Dislocation interactions in γ-channels between γ′-particles of superalloy single crystals

Abstract

In the present work, a discrete dislocation model (DDM) is used to study interactions of γ-channel dislocations in γ/γ′-microstructures of superalloy single crystals. The study considers three types of γ-channels, 12 (isolated) octahedral face centered cubic slip systems and two macroscopic crystallographic shear-loading conditions. It was found that different types of γ-channels vary with respect to the number of dislocations, which can enter the channels. This effect becomes more important in the presence of misfit stresses.

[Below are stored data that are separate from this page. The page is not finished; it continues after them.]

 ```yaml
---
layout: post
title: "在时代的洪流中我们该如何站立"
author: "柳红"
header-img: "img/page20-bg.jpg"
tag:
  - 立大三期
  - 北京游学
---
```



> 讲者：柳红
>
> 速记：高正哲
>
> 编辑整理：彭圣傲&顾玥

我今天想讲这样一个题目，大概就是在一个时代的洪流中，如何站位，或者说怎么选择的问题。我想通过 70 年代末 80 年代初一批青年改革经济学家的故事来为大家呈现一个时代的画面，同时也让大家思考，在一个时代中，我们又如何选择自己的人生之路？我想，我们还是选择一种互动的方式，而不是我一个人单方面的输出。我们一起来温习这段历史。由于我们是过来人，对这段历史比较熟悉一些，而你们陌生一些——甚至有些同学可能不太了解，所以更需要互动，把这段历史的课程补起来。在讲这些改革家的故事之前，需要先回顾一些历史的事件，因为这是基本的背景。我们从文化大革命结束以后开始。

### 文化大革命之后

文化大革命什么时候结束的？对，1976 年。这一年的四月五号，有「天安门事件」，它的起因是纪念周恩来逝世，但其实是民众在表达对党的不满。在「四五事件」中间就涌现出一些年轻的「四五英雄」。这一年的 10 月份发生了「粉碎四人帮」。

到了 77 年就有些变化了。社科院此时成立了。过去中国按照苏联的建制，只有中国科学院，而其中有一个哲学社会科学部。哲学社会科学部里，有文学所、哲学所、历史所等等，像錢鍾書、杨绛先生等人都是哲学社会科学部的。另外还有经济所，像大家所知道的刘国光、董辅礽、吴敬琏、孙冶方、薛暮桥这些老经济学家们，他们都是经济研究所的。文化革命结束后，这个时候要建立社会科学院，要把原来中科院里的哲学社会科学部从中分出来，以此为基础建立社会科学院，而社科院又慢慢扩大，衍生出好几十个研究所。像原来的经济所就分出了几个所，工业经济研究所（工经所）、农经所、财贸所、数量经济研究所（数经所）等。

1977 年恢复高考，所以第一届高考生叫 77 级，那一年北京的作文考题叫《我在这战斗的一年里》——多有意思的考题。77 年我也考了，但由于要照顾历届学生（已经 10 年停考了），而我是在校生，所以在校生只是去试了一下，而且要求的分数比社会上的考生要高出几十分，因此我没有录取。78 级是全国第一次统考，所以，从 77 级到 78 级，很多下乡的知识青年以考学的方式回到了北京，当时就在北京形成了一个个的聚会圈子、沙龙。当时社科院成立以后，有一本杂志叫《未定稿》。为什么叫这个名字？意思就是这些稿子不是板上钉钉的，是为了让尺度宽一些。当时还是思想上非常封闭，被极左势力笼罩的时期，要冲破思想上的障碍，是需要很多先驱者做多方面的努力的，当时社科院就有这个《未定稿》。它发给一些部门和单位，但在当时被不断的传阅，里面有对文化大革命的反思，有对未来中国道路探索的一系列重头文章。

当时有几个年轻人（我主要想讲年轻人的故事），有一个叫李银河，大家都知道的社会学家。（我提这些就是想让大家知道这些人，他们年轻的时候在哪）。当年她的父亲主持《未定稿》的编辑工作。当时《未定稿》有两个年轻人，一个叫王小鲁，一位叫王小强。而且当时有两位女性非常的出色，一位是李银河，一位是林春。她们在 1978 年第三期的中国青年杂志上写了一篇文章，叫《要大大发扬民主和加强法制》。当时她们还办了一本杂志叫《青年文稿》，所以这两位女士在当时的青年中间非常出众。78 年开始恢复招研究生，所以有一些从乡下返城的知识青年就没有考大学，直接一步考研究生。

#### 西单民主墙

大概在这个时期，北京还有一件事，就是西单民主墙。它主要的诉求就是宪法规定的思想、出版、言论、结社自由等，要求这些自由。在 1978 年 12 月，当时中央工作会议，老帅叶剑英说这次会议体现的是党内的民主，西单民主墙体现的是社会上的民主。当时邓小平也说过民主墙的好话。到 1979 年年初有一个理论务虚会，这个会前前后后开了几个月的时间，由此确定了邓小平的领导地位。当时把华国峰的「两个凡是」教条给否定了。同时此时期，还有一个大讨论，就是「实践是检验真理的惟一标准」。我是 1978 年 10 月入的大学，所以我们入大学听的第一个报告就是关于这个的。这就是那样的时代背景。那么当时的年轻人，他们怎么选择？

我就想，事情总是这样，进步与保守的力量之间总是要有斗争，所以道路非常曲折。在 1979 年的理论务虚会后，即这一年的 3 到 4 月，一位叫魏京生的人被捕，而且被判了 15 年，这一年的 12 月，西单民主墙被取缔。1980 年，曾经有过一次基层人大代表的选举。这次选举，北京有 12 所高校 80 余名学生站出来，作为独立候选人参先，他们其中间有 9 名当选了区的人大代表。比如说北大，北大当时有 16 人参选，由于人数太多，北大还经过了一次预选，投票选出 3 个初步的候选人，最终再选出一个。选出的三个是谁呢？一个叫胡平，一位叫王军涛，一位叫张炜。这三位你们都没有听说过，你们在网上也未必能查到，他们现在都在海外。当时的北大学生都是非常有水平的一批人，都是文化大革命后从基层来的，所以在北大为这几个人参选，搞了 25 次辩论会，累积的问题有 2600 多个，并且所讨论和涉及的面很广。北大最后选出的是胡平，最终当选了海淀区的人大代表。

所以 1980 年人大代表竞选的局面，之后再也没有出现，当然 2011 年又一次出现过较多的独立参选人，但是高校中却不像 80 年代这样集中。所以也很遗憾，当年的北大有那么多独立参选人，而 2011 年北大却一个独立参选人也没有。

Misfit stresses were integrated into the present analysis by performing preliminary thermoelastic misfit stress calculations, which served as one input for the calculation of the overall stress state. The two other input elements to the overall stress state are the stresses associated with external loading and the dislocation stress fields. The effect of the overall stress state is evaluated considering the Peach–Koehler force, which acts on a central channel dislocation. The results of the study demonstrate that it is not enough to discuss dislocation plasticity in γ/γ′-microstructures merely on the basis of external resolved shear stresses. It was shown that misfit stresses, which attract dislocation loops from one microscopic crystallographic slip system into one type of γ-channel make it more difficult for the same dislocations to enter other γ-channels.